- What is expected -
The string "will" may appear in lines of the entries below. Report how many lines hold it, with only the number.

[[ Extracted entries, beginning ]]

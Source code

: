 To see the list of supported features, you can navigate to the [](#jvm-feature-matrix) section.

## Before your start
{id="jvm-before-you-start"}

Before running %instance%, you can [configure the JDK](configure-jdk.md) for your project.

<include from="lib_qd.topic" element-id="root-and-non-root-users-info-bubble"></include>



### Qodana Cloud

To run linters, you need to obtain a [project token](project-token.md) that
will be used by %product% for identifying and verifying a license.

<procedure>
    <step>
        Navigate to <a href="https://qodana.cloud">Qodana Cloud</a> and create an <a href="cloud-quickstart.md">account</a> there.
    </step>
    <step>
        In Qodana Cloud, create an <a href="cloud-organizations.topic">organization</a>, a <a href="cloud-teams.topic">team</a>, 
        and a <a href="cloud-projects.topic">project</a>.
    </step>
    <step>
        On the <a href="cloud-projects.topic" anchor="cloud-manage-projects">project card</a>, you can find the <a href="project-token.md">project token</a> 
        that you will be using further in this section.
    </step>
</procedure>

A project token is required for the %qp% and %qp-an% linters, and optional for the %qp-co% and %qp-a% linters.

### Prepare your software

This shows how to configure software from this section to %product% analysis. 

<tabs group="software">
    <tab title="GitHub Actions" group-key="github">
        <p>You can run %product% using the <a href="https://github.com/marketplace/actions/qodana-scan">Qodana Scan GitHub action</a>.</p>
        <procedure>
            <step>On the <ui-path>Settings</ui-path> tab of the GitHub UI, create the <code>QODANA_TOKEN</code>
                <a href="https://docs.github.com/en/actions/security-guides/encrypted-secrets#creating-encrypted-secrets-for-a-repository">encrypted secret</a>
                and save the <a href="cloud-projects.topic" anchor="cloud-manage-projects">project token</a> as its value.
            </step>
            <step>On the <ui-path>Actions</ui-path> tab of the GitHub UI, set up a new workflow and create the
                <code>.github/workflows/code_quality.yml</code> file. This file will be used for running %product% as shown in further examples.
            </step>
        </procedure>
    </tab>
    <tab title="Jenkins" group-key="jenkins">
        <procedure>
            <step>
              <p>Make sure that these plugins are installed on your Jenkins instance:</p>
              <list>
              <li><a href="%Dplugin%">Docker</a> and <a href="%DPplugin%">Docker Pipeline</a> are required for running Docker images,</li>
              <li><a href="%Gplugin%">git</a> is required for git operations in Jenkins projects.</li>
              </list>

[[ Extracted entries, end ]]
[[ Extracted entries, beginning ]]

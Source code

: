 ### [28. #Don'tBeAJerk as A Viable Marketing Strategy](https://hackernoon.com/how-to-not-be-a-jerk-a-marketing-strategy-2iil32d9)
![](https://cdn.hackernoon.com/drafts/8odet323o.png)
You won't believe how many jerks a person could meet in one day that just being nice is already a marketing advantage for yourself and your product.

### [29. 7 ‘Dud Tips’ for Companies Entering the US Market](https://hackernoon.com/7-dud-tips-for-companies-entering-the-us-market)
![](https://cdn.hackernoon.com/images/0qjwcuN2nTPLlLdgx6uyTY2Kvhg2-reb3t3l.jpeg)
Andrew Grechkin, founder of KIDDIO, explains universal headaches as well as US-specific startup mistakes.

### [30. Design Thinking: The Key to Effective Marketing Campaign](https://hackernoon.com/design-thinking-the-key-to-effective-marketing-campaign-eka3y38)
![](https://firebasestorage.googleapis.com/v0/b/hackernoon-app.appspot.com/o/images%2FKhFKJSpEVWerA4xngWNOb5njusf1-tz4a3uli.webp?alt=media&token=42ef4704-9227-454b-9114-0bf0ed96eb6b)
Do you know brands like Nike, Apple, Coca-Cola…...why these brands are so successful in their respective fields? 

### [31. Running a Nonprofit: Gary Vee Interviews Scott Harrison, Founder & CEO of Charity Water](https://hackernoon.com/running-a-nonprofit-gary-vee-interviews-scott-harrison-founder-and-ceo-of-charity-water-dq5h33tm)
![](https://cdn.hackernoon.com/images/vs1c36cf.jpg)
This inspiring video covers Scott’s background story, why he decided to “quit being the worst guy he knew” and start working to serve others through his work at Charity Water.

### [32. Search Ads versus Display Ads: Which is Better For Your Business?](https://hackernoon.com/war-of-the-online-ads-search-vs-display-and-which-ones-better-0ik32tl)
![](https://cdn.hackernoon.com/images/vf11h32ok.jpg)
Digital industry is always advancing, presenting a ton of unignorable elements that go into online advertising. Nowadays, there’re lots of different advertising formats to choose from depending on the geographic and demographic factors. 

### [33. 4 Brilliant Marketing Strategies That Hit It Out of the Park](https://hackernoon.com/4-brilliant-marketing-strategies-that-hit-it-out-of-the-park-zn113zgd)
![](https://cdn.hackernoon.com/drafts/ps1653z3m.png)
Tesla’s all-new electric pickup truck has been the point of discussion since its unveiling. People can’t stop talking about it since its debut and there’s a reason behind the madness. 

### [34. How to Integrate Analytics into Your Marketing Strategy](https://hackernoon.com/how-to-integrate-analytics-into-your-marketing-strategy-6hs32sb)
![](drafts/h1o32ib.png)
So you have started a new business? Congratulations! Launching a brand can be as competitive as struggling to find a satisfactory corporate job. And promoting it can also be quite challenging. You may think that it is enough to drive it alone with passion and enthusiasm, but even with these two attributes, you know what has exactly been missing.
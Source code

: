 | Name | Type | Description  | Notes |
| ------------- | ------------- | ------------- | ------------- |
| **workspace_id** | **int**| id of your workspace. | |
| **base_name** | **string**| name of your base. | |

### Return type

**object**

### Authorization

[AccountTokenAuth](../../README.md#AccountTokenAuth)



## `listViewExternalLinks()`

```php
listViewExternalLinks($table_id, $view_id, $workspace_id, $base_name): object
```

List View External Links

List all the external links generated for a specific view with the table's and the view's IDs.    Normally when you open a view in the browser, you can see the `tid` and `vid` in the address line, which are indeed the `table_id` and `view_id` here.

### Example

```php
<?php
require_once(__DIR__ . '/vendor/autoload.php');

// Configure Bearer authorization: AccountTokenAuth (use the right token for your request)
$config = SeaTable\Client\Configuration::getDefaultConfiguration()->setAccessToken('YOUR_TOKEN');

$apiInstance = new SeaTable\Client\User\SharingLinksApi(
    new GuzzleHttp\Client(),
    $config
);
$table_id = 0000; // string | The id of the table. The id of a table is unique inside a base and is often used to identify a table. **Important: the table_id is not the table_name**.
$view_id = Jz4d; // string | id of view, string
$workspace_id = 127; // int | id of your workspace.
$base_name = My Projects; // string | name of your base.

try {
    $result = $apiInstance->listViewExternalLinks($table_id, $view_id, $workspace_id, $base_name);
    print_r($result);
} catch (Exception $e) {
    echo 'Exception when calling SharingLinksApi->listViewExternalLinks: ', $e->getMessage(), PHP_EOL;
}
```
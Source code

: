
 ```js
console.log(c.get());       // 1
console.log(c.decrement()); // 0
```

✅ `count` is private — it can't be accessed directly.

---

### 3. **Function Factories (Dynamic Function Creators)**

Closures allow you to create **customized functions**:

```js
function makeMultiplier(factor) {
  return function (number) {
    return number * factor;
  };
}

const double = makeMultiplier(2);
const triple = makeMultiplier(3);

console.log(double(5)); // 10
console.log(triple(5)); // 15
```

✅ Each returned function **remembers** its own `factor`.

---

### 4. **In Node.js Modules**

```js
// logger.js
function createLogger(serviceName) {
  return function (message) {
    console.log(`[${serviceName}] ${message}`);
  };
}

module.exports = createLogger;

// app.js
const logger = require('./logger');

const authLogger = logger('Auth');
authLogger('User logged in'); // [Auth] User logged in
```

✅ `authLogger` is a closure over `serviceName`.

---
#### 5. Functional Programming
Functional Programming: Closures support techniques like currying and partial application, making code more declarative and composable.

[[ Extracted entries, end ]]

- Reply to the exercise -
3